Auniquely soulful guitarist, singer and songwriter, Peter Green was one of the architects of British blues rock. In 1966, at the age of 19, he replaced Eric Clapton in John Mayall’s Bluesbreakers, and recorded the classic album A Hard Road which was released the following year. Many other recordings from his time in the Bluesbreakers – singles, B-sides, live performances – have (re-)surfaced in more recent times, ranging from standards like Stormy Monday to Green’s own deep-blue compositions such as Out Of Reach, which further underline the supernatural brilliance of his playing. 

Green then founded Fleetwood Mac in 1967 with whom he recorded three ‘official’ studio albums and authored a string of classic rock singles not included on any of the band’s albums at the time, including: Black Magic Woman, Man Of The World and Oh Well. Blessed with a rich vocal tone tinged with a deep, dark sadness, he wrote world-weary lyrics that on occasion touched a nerve of unutterable despair. “I was always a sad person,” Green once remarked. “I don’t know why.” 

His melancholy disposition was not helped by the pressures and temptations of life in the rock-celebrity circus. He left Fleetwood Mac soon after taking an extended acid trip in March 1970, and released his first solo album, prophetically entitled The End Of The Game, in December the same year. He spent the rest of the 70s wandering through a maze of rehab clinics and mental health institutions where he was eventually diagnosed with schizophrenia. The nadir came in 1977 when he was arrested and briefly detained in prison following an incident of threatening behaviour with a shotgun. 

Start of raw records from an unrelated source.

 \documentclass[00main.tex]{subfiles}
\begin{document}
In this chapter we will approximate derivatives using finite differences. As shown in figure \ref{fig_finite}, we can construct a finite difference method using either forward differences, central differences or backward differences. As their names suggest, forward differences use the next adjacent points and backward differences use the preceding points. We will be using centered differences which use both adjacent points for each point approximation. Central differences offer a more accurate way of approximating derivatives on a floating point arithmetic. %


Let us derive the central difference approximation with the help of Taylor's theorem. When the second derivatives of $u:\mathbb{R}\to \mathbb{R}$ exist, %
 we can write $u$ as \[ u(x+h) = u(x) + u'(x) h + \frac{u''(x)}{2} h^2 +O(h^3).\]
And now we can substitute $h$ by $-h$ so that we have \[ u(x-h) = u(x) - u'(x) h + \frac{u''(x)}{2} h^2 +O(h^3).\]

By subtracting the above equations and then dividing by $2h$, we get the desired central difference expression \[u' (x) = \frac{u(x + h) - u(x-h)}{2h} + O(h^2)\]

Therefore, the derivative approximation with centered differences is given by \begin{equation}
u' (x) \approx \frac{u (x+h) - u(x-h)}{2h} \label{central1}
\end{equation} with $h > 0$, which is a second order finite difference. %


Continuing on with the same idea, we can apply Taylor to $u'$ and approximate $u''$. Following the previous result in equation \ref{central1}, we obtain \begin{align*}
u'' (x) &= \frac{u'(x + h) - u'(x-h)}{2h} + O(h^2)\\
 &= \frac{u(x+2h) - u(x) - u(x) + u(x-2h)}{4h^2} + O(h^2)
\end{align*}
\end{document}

Green’s career as a musician looked to be over. But in 1979, with the help of his elder brother Michael, he released a comeback album, In The Skies. A string of solo albums with a motley crew of collaborators followed, until 1985 when Green again dropped out of view for another 10-year hiatus. Aided by the guitarist and singer Nigel Watson, he returned in 1996 with the Peter Green Splinter Group, who released six studio albums of variable quality before splintering for good in 2003. 

In February 2020, Mick Fleetwood organised an all-star extravaganza at the London Palladium celebrating the music of Peter Green. Sadly, the absent star of the show died five months later at the age of 73.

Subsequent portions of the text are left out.